New chapter in the 'legend': Flatlanders return to their roots for tour
Called "More a Legend Than a Band" due to the group's quick early breakup and later influence, the reissue of that album led AllMusic Guide to declare, "The entire '90s alt-country movement can trace its genesis to these powerful and underappreciated songs."
So when a different recording of many of those same songs—made a month earlier, in a different studio, for demo purposes only—resurfaced, was it conceivable that these versions might actually be better?
As unlikely as it may seem, the answer is yes, says Jimmie Dale Gilmore, core Flatlander and beloved alt-country solo performer.
"They were well-performed and well-recorded," Gilmore said of the rediscovered recordings, which recently received a proper release under the title "The Odessa Tapes."
"It just sort of reflected more the way we really were in those days," he said by phone recently. "It was so relaxed, and really homemade."
The Flatlanders—with Gilmore, Joe Ely and Butch Hancock as the core members—formed in 1972 in Lubbock, Texas. But the sort-of-release of their debut album never really had a chance; it only came out in 8-track format on a small label. The band was done almost before it started.
Soon after, each of the trio started to individually carve out his own successful career in left-of-center, nowhere-near-Nashville music. Hancock became a very well-respected singer-songwriter; Ely pursued a rootsy country-rock sound that made fans of the Clash; and Gilmore became a favorite in alt-country and folk circles.

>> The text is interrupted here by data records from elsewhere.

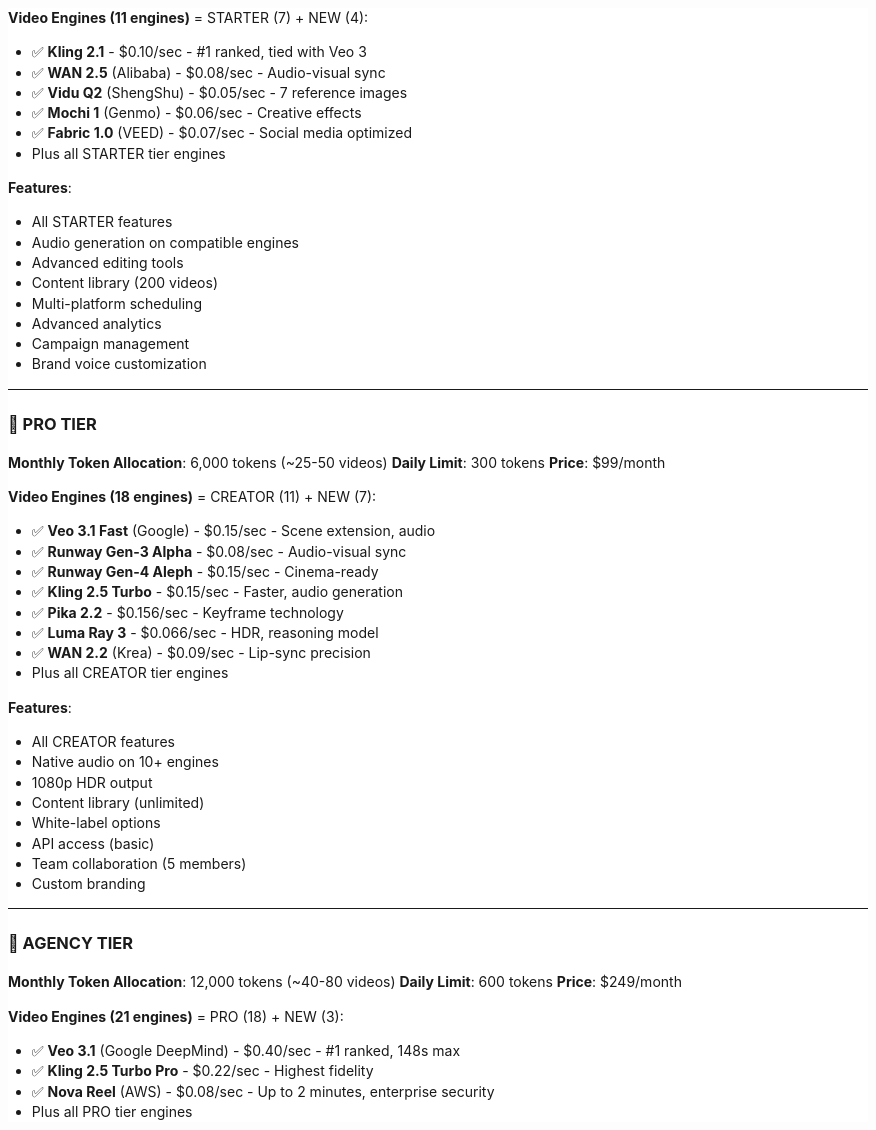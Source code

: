 **Video Engines (11 engines)** = STARTER (7) + NEW (4):
- ✅ **Kling 2.1** - $0.10/sec - #1 ranked, tied with Veo 3
- ✅ **WAN 2.5** (Alibaba) - $0.08/sec - Audio-visual sync
- ✅ **Vidu Q2** (ShengShu) - $0.05/sec - 7 reference images
- ✅ **Mochi 1** (Genmo) - $0.06/sec - Creative effects
- ✅ **Fabric 1.0** (VEED) - $0.07/sec - Social media optimized
- Plus all STARTER tier engines

**Features**:
- All STARTER features
- Audio generation on compatible engines
- Advanced editing tools
- Content library (200 videos)
- Multi-platform scheduling
- Advanced analytics
- Campaign management
- Brand voice customization

---

### 💼 PRO TIER
**Monthly Token Allocation**: 6,000 tokens (~25-50 videos)
**Daily Limit**: 300 tokens
**Price**: $99/month

**Video Engines (18 engines)** = CREATOR (11) + NEW (7):
- ✅ **Veo 3.1 Fast** (Google) - $0.15/sec - Scene extension, audio
- ✅ **Runway Gen-3 Alpha** - $0.08/sec - Audio-visual sync
- ✅ **Runway Gen-4 Aleph** - $0.15/sec - Cinema-ready
- ✅ **Kling 2.5 Turbo** - $0.15/sec - Faster, audio generation
- ✅ **Pika 2.2** - $0.156/sec - Keyframe technology
- ✅ **Luma Ray 3** - $0.066/sec - HDR, reasoning model
- ✅ **WAN 2.2** (Krea) - $0.09/sec - Lip-sync precision
- Plus all CREATOR tier engines

**Features**:
- All CREATOR features
- Native audio on 10+ engines
- 1080p HDR output
- Content library (unlimited)
- White-label options
- API access (basic)
- Team collaboration (5 members)
- Custom branding

---

### 🏢 AGENCY TIER
**Monthly Token Allocation**: 12,000 tokens (~40-80 videos)
**Daily Limit**: 600 tokens
**Price**: $249/month

**Video Engines (21 engines)** = PRO (18) + NEW (3):
- ✅ **Veo 3.1** (Google DeepMind) - $0.40/sec - #1 ranked, 148s max
- ✅ **Kling 2.5 Turbo Pro** - $0.22/sec - Highest fidelity
- ✅ **Nova Reel** (AWS) - $0.08/sec - Up to 2 minutes, enterprise security
- Plus all PRO tier engines
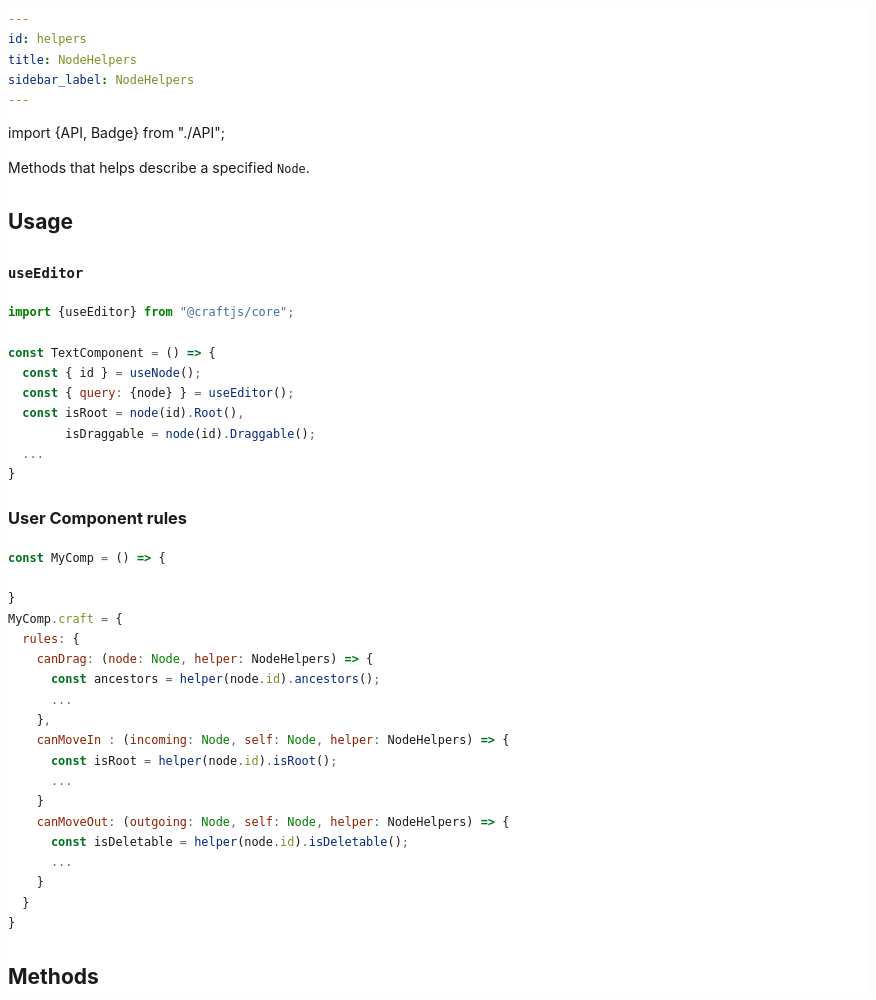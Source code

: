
 ```yaml
---
id: helpers
title: NodeHelpers
sidebar_label: NodeHelpers
---
```


import {API, Badge} from "./API";

Methods that helps describe a specified `Node`.

## Usage

### `useEditor`

```jsx
import {useEditor} from "@craftjs/core";

const TextComponent = () => {
  const { id } = useNode();
  const { query: {node} } = useEditor();
  const isRoot = node(id).Root(),
        isDraggable = node(id).Draggable();
  ...
}
```

### User Component rules

```jsx
const MyComp = () => {

}
MyComp.craft = {
  rules: {
    canDrag: (node: Node, helper: NodeHelpers) => {
      const ancestors = helper(node.id).ancestors();
      ...
    },
    canMoveIn : (incoming: Node, self: Node, helper: NodeHelpers) => {
      const isRoot = helper(node.id).isRoot();
      ...
    }
    canMoveOut: (outgoing: Node, self: Node, helper: NodeHelpers) => {
      const isDeletable = helper(node.id).isDeletable();
      ...
    }
  }
}
```

## Methods
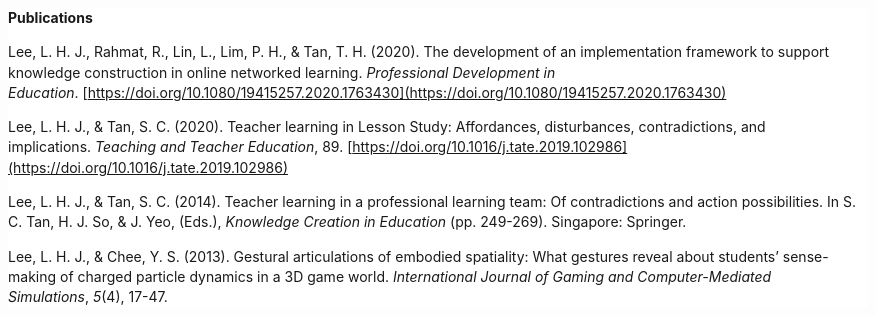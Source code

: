   
**Publications**

Lee, L. H. J., Rahmat, R., Lin, L., Lim, P. H., & Tan, T. H. (2020). The development of an implementation framework to support knowledge construction in online networked learning. _Professional Development in Education_. [https://doi.org/10.1080/19415257.2020.1763430](https://doi.org/10.1080/19415257.2020.1763430)

Lee, L. H. J., & Tan, S. C. (2020). Teacher learning in Lesson Study: Affordances, disturbances, contradictions, and implications. _Teaching and Teacher Education_, 89. [https://doi.org/10.1016/j.tate.2019.102986](https://doi.org/10.1016/j.tate.2019.102986)

Lee, L. H. J., & Tan, S. C. (2014). Teacher learning in a professional learning team: Of contradictions and action possibilities. In S. C. Tan, H. J. So, & J. Yeo, (Eds.), _Knowledge Creation in Education_ (pp. 249-269). Singapore: Springer.

Lee, L. H. J., & Chee, Y. S. (2013). Gestural articulations of embodied spatiality: What gestures reveal about students’ sense-making of charged particle dynamics in a 3D game world. _International Journal of Gaming and Computer-Mediated Simulations_, _5_(4), 17-47.
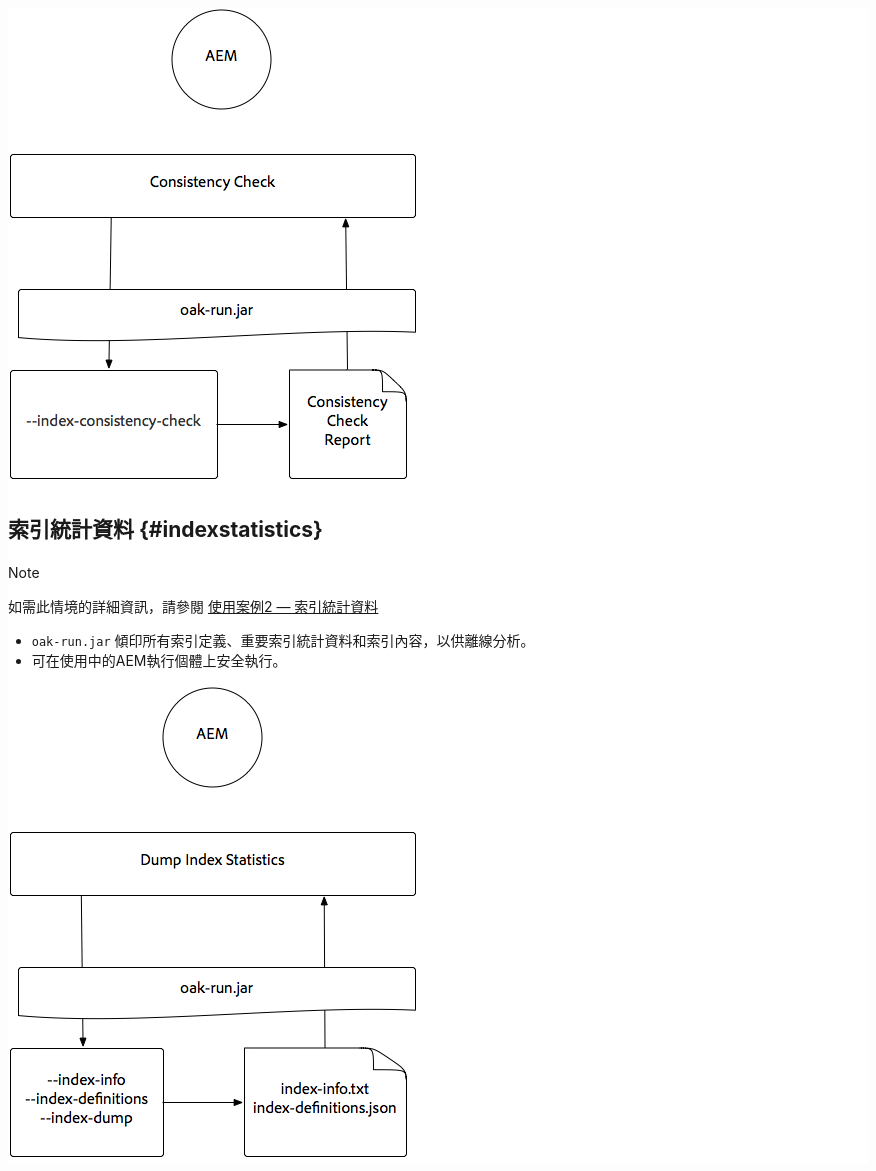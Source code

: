 ![索引一致性檢查](assets/screen_shot_2017-12-14at135758.png)

## 索引統計資料 {#indexstatistics}

>[!NOTE]
>
>如需此情境的詳細資訊，請參閱 [使用案例2 — 索引統計資料](/help/sites-deploying/oak-run-indexing-usecases.md#usecase2indexstatistics)

* `oak-run.jar` 傾印所有索引定義、重要索引統計資料和索引內容，以供離線分析。
* 可在使用中的AEM執行個體上安全執行。

![image2017-12-19_9-47-40](assets/image2017-12-19_9-47-40.png)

But the three remained friends and colleagues, sometimes recording each other's songs, while stories of The Flatlanders never died. The 1991 CD release of "More a Legend Than a Band," basically the original 1972 album, proved that the memories were true: They really were that good. In 1998 they reunited as The Flatlanders to contribute one great song, "South Wind of Summer," to the soundtrack of the movie "The Horse Whisperer."That eventually led to a reunion tour; and the tour to a full, new album; and that album to another tour. For the last 10 or 12 years have they more or less split their time as solo artists and as The Flatlanders, with three original Flatlanders albums out. And now, it's back to the very beginning, with the release of "The Odessa Tapes."
The tapes, recorded in 1972 as a demo for their planned first album, were found by Syl Rice, who was a supporting member of the original band. "It was several years ago that we found them, and we all agreed" they were worth releasing, Gilmore said. They bought the recordings from Rice, who was very ill at the time and has since passed away.
Although the recordings have occasional minor issues with tape noise, the performances are remarkable—fresh and lively. The track list has many similarities with "More a Legend Than a Band," but also a few differences—a handful of songs not on any other Flatlanders album, including a couple that Gilmore later recorded as a solo artist.
"Those are songs I remembered and would sometimes perform," Gilmore said. "They're songs I like a lot."
The quality of the recordings (and to this listener, most of them really are even better than the "legendary" versions); the inclusion of the different songs; and the simple historical interest made it an easy decision to release "The Odessa Tapes" to the public. And a supporting tour—coming to The Ark on Monday, April 8—was a natural idea, giving the band a chance to particularly showcase its acoustic side.
But the specific timing of this tour arises from a new opportunity for The Flatlanders: an invitation to play at Carnegie Hall.
While Gilmore played the storied hall once some time back as an opening act for Alison Krauss, that date (April 13) will be the first time The Flatlanders have performed there together. "We certainly weren't going to turn that down," Gilmore said.
Although billed as "The Flatlanders Acoustic," the tour will showcase both the acoustic and electric sides of the band.
"We do a lot of songs pared down to the three of us," Gilmore said, but the full-band, electrified version of The Flatlanders will also play. "The intention was to show our whole evolution," with songs from throughout their careers, he added.
After this tour, the three core Flatlanders will again return to solo pursuits. Both Hancock and Ely are about to release new albums, Gilmore said. And "I'm slowly chipping away at getting the material" for an overdue album of his own, of mostly his own songs, which he hopes to bring out this year.
Unsolicited, Gilmore made a point of saying The Flatlanders particularly enjoy playing in Ann Arbor.
"The Ark is one of the places that we love the most," he said. "It's such a warm reception that we get."